Joy

On March 26, 2023, I posted the above quote on Instagram and my website. I’d come upon it by chance, not while reading a book by Campbell. In my post I said, “This sounds wise, but I'm pondering what the first sentence means.”

I’ve been pondering it ever since.

How can one participate joyfully in sorrows? Aren’t joy and sorrow opposites? Wouldn’t it be, well, evil, to feel joy about someone’s sorrow?

I’ve been very happy of late and Saturday morning I felt particularly joyful. Blue sky and sunshine graced my drive into town. I went to the used book sale at my library and came away with a treasure trove.

As I crossed the street to visit the farmers’ market, that quote burst into my thoughts like a floating sign in the middle of the crosswalk.

A couple of days before, I’d returned from my first summer visit with my snowbird brother and his wife. For a few months, they’ll be a three-hour drive away rather than a seventeen-hour one. I’d felt deep joy on seeing them again.

The love I have for my brother has a different quality than my other loves. I’ve loved him longer than any other human on the earth.

He was there when I came into this world. I wouldn’t fall in love with Hubby until my 21st year.

My grandparents, Mother, and sisters died long ago. My brother loved those same departed ones; we share the sorrow of their absence and joy in remembering them. 

So it had been a happy week for me. But the mind being such a monkey, as I crossed that street to the farmers’ market, smiling at the flowers along the way and the music sung by a guitar-playing oldster under the pavilion, I thought of sorrows, and then that haunting quote.

Sad news was shared during the visit with the snowbirds. Life for someone in our family is difficult right now. Very difficult, with no clear path of how to overcome the obstacles.

My heart aches for that one, and for all those who love that one but cannot ease the burdens. It is a sorrowful situation.

I have other loved ones who are also suffering right now, some with an end in sight, others searching for answers.

I don’t think all my joy that morning meant I was participating joyfully in my loved ones’ sorrows. It seems more like I had set aside thinking about those sorrows for a time.

Or had I? 

Did that quote pop back into my mind because I was experiencing both joy and sorrow?
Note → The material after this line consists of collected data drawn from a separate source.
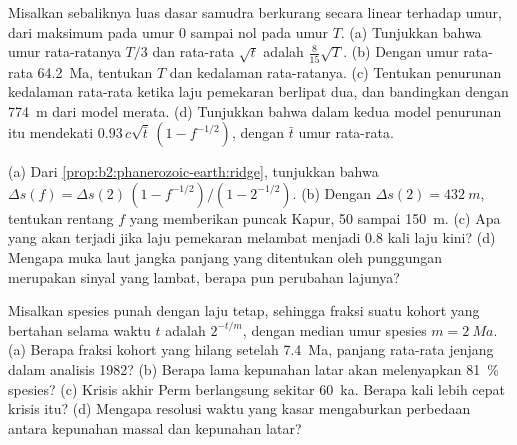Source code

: \begin{exercise}[$\star\star\star$]\label{exo:b2:phanerozoic-earth:10}
Misalkan sebaliknya luas dasar samudra berkurang secara linear terhadap umur, dari maksimum pada umur 0 sampai nol
pada umur $T$. (a) Tunjukkan bahwa umur rata-ratanya $T/3$ dan rata-rata $\sqrt t$ adalah
$\tfrac{8}{15}\sqrt T$. (b) Dengan umur rata-rata \qty{64.2}{Ma}, tentukan $T$ dan kedalaman rata-ratanya. (c)
Tentukan penurunan kedalaman rata-rata ketika laju pemekaran berlipat dua, dan bandingkan dengan
\qty{774}{m} dari model merata. (d) Tunjukkan bahwa dalam kedua model penurunan itu mendekati $0.93\,c\sqrt{\bar
t}\,(1 - f^{-1/2})$, dengan $\bar t$ umur rata-rata.
\end{exercise}

\begin{exercise}[$\star\star\star$]\label{exo:b2:phanerozoic-earth:11}
(a) Dari \cref{prop:b2:phanerozoic-earth:ridge}, tunjukkan bahwa $\Delta s(f) = \Delta s(2)\,(1 -
f^{-1/2})/(1 - 2^{-1/2})$. (b) Dengan $\Delta s(2) = \qty{432}{m}$, tentukan rentang $f$ yang
memberikan puncak Kapur, 50 sampai \qty{150}{m}. (c) Apa yang akan terjadi jika laju pemekaran melambat menjadi 0.8 kali
laju kini? (d) Mengapa muka laut jangka panjang yang ditentukan oleh punggungan merupakan sinyal yang lambat, berapa pun perubahan
lajunya?
\end{exercise}

\begin{exercise}[$\star\star\star$]\label{exo:b2:phanerozoic-earth:12}
Misalkan spesies punah dengan laju tetap, sehingga fraksi suatu kohort yang bertahan selama waktu
$t$ adalah $2^{-t/m}$, dengan median umur spesies $m = \qty{2}{Ma}$. (a) Berapa fraksi
kohort yang hilang setelah \qty{7.4}{Ma}, panjang rata-rata jenjang dalam analisis 1982? (b) Berapa lama
kepunahan latar akan melenyapkan \qty{81}{\percent} spesies? (c) Krisis akhir Perm
berlangsung sekitar \qty{60}{ka}. Berapa kali lebih cepat krisis itu? (d) Mengapa resolusi waktu yang kasar
mengaburkan perbedaan antara kepunahan massal dan kepunahan latar?
\end{exercise}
I decided I needed to find out where that quote came from. Maybe I’d understand Campbell’s meaning if read it in context.

It comes from A Joseph Campbell Companion: Reflections on the Art of Living. One mission of the Joseph Campbell Foundation has been to compile his previously unpublished work. This book was drawn from transcripts from a series of workshops Campbell led in his 80th year.

I get the sense a lot may have been edited out, so even ‘in context’ there’s not a great deal of explanation. It’s more poetry than prose. Below is a screenshot from my Kindle.

Although that’s not a lot of expository text, there’s enough there to give the quote a bit more context.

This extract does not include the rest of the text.